## Work item
From the line that contains "s = 0.569353" to the final line of the entries, return every line exactly and leave out all others.

## Record extracts
┄┄┄┄┄┄
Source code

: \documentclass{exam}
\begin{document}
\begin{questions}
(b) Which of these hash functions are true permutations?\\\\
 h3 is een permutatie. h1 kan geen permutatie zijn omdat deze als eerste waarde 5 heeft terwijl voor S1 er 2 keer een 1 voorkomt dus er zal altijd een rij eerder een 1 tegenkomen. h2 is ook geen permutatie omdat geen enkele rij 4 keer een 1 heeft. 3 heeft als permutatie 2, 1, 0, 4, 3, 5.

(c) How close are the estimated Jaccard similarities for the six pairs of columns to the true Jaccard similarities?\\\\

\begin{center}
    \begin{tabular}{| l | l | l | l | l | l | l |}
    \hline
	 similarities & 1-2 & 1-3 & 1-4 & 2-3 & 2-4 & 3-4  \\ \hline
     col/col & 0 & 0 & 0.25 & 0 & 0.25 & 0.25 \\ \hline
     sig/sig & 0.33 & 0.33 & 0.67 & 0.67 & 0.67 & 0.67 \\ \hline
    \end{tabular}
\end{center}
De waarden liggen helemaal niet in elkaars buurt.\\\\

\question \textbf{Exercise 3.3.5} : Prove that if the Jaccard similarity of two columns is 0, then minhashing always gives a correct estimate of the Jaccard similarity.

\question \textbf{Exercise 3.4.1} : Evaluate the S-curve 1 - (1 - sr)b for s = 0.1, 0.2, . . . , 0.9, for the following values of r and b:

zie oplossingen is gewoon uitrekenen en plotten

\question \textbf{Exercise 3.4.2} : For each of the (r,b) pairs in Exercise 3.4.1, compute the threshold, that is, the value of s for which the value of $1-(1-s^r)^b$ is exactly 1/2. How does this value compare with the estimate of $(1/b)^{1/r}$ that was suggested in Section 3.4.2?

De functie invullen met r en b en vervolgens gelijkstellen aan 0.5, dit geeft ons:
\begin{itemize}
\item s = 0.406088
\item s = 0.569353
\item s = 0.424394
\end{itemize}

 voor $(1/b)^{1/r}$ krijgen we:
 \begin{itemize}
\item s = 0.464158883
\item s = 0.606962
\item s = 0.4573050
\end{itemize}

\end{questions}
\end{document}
┄┄┄┄┄┄
## Output
\item s = 0.569353
\item s = 0.424394
\end{itemize}

 voor $(1/b)^{1/r}$ krijgen we:
 \begin{itemize}
\item s = 0.464158883
\item s = 0.606962
\item s = 0.4573050
\end{itemize}

\end{questions}
\end{document}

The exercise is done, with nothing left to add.